このカーネルモジュールは RFC792 で定義されている Internet Control Message Protocol を実装したものである。 このプロトコルはエラー状況を知らせたり診断を行うために用いられる。 ユーザーはこのモジュールとは直接には通信できない。 このモジュールはカーネルの他のプロトコルと通信し、 それらのプロトコルが ICMP エラーをアプリケーションレイヤに渡す。 カーネルの ICMP モジュールは ICMP リクエストに対する応答も行う。

raw ソケットをプロトコル IPPROTO_ICMP でオープンすれば、 ユーザープロトコルはローカルなソケット全てに対する ICMP パケットを受信することができる。 詳細は   raw (7) を参照のこと。 ソケットに渡される ICMP パケットのタイプは ICMP_FILTER オプションによってフィルターできる。 ICMP パケットは (たとえユーザーソケットに渡される場合でも)、 常にカーネルによって (も) 処理される。

Linux では ICMP エラーパケットのレートをそれぞれの送り先に対して 制限している。 ICMP_REDIRECTICMP_DEST_UNREACH も到着したパケットの行き先経路 (destination route) を制限する。

SYSCTL

ICMP では、いくつかのグローバルな IP パラメータを sysctl を通して設定することができる。 これらの sysctl へアクセスするには、 /proc/sys/net/ipv4/* ファイルを読み書きする方法と、インターフェースに対して   sysctl (2) を用いる方法がある。 これらの sysctl のほとんどは特定の ICMP タイプに対するレート制限 (rate limitation) である。 Linux 2.2 は ICMP の制限にトークン・バケット・フィルタ (token bucket filter) を用いる。 それぞれの値は、バーストの後にトークン・バケット・フィルタがクリア されるまでのタイムアウトを秒単位で表したものである。

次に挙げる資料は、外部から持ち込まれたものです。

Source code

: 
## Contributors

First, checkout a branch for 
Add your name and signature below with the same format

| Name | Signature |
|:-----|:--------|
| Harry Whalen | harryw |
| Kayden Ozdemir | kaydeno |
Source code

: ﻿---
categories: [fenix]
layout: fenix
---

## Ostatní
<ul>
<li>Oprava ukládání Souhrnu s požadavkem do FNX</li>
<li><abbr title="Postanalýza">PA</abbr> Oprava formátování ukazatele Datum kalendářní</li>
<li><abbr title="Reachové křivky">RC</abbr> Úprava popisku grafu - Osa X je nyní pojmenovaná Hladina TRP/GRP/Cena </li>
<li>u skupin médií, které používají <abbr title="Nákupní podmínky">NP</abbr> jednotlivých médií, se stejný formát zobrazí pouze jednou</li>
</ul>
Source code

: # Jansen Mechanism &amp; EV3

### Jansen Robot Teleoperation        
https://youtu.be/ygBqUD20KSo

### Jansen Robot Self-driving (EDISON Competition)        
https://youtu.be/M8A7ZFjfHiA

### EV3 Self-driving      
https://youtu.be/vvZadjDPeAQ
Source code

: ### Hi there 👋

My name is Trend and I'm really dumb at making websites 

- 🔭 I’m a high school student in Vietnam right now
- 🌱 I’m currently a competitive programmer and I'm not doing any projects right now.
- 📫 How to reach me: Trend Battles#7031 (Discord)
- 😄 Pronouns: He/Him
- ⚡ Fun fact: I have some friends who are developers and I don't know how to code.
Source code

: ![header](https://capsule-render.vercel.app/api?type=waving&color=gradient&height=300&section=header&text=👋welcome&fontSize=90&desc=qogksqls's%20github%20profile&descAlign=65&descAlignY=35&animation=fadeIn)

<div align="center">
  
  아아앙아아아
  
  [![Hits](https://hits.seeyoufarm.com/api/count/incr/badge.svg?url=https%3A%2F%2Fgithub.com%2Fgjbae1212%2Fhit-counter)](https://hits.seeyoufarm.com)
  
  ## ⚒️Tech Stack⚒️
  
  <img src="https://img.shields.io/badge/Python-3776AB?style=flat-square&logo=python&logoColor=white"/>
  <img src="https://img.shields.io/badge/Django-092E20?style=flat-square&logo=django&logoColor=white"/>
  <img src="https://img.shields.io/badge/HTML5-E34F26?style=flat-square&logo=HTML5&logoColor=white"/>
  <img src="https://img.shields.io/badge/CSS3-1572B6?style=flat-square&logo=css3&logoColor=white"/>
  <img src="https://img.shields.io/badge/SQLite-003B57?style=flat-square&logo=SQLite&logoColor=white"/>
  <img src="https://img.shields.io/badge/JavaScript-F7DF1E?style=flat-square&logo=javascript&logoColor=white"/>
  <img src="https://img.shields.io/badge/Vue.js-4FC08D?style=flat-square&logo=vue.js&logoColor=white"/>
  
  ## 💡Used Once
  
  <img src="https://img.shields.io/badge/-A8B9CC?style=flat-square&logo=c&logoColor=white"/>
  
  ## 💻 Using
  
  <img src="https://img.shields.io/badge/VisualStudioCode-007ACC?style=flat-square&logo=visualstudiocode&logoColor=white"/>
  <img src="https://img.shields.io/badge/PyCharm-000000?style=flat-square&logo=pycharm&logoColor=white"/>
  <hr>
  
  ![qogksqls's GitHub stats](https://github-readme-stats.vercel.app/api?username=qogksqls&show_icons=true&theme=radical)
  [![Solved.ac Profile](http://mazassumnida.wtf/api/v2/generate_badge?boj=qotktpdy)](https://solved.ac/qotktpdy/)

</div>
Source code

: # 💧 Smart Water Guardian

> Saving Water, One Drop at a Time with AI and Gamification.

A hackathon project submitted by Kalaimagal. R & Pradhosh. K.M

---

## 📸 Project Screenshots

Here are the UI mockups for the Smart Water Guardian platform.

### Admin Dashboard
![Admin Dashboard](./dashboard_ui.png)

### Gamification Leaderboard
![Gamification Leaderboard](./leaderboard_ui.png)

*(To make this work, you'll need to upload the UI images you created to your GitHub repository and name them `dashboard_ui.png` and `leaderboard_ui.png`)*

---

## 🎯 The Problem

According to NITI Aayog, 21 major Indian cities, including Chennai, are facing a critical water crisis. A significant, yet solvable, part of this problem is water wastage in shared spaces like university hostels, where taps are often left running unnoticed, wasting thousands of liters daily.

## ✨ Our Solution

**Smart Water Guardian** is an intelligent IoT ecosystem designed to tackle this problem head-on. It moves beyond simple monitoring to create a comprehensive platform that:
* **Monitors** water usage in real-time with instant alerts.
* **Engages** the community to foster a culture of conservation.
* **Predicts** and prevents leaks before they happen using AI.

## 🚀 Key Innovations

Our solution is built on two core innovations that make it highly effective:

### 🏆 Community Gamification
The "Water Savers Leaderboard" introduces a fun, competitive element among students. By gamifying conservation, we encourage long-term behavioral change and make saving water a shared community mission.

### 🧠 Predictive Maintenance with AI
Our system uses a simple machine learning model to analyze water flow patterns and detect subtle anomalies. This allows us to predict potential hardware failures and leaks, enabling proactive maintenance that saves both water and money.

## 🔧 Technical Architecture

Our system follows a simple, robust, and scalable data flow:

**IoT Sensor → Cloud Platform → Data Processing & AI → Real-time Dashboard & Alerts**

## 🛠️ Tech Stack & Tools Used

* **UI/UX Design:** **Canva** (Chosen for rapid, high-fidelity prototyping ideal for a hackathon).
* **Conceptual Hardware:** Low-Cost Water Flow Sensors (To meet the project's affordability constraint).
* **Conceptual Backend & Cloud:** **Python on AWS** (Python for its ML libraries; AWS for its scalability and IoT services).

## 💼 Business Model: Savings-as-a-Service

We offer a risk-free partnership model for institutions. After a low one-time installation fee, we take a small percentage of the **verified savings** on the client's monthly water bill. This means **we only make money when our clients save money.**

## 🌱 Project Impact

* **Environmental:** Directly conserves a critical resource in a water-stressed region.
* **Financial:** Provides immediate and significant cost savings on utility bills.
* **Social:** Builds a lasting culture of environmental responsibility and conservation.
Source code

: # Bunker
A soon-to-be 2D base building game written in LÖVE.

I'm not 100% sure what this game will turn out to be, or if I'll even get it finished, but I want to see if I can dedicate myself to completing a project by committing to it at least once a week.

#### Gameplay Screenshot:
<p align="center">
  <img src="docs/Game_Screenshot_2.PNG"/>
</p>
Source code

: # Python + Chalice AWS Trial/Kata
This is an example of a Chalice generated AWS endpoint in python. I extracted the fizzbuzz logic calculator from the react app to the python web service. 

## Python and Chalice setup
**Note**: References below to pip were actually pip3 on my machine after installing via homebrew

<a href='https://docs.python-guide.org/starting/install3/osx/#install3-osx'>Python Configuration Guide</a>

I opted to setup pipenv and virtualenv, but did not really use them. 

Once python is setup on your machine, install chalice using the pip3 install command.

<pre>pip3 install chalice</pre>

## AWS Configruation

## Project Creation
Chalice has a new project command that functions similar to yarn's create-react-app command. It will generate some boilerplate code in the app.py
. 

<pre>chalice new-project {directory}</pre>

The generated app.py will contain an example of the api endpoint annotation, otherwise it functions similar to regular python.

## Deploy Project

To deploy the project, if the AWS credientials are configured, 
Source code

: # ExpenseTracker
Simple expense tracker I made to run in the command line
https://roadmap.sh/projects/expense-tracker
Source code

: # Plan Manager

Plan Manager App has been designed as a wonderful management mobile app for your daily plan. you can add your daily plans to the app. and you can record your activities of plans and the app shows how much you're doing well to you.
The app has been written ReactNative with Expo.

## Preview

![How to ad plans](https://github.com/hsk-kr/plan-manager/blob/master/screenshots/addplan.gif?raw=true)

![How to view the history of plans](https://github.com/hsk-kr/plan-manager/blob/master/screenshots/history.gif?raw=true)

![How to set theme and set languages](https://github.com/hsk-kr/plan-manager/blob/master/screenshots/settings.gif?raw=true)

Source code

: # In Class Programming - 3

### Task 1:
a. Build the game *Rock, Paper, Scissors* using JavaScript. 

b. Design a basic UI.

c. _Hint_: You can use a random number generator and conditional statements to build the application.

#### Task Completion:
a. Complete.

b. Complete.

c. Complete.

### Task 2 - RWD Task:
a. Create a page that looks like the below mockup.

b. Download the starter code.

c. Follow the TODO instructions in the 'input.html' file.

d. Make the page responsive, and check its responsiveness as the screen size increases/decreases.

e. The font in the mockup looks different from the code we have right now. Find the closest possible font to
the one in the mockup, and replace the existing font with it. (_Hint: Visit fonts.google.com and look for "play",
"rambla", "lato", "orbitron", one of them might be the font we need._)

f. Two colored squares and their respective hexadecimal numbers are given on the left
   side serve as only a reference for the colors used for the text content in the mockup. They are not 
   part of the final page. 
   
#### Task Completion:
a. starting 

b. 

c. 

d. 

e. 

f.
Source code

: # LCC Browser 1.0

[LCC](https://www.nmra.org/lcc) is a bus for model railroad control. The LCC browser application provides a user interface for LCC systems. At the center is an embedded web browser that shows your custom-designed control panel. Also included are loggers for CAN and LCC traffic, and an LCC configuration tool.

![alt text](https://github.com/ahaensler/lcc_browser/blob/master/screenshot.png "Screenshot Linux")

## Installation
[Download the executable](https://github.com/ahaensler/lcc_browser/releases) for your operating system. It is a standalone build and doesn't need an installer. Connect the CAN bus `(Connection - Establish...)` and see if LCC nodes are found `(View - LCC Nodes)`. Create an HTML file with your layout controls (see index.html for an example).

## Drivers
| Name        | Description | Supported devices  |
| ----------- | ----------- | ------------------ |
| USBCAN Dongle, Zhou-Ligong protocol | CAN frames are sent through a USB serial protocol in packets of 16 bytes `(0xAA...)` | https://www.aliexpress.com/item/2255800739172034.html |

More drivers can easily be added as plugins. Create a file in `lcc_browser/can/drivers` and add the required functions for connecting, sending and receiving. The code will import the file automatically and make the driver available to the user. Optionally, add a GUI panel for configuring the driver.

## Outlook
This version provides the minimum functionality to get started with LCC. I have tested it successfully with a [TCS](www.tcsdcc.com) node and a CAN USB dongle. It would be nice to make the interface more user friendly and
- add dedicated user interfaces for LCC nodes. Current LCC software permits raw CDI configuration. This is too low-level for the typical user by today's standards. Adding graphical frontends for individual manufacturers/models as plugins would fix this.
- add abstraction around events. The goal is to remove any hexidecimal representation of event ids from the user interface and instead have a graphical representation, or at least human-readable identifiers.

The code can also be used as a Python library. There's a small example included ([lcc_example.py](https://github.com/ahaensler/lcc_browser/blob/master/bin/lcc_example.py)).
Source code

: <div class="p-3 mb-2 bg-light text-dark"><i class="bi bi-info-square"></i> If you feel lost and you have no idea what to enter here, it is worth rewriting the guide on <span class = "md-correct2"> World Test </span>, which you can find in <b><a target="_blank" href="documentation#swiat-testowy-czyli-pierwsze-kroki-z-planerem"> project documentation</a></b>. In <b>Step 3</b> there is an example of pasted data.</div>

最小単位(jiffy)は システム依存の単位で x86 システムは通常 10ms、alpha や IA64 では 1ms である。

icmp_destunreach_rate
ICMP 不達パケット (Destination Unreachable packet) を送る最大レート。 これは特定のルートまたは行き先にパケットを送信するレートを制限する。 この制限は、 path MTU discovery に必要な ICMP_FRAG_NEEDED パケットの送信には影響しない。
icmp_echo_ignore_all
この値が非ゼロの場合は、 Linux はすべての ICMP_ECHO 要求を無視する。
icmp_echo_ignore_broadcasts
この値が非ゼロの場合は、 Linux はブロードキャストアドレスに送られたすべての ICMP_ECHO 要求を無視する。
icmp_echoreply_rate
ICMP_ECHOREQUEST パケットに応答する ICMP_ECHOREPLY パケットの最大送信レート。
icmp_paramprob_rate
ICMP_PARAMETERPROB パケットの最大送信レート。 これらのパケットは不正な IP ヘッダを持つパケットが到着した場合に 送信される。
icmp_timeexceed_rate
ICMP_TIME_EXCEEDED パケットの最大送信レート。 これらのパケットはパケットがあまりに多くの hop を通過した場合に、 ループを防ぐために送られる。

注意

他の多くの実装では、 IPPROTO_ICMP raw ソケットがサポートされていない。 この機能は移植性が必要なプログラムでは用いるべきでない。

Linux がルーターとして動作していないときには、 ICMP_REDIRECT パケットは送信されない。 またこれらが受け取られるのも、発信元がルーティングテーブルに定義されている 古いゲートウェイで、リダイレクト・ルート (redirect route) が 適当な時間の後に期限切れになっている場合に限られる。

ICMP_TIMESTAMP から返される 64 ビットのタイムスタンプは、 1970 年 1 月 1 日からの経過時間をミリ秒単位で表したものである。

Linux ICMP は ICMP を送るために内部で raw ソケットを用いる。 raw ソケットは   netstat (8) の出力に 0 inode として出力される。

バージョン

ICMP_ADDRESS 要求に対するサポートは 2.2 で削除された。

ICMP_SOURCE_QUENCH は Linux 2.2 で削除された。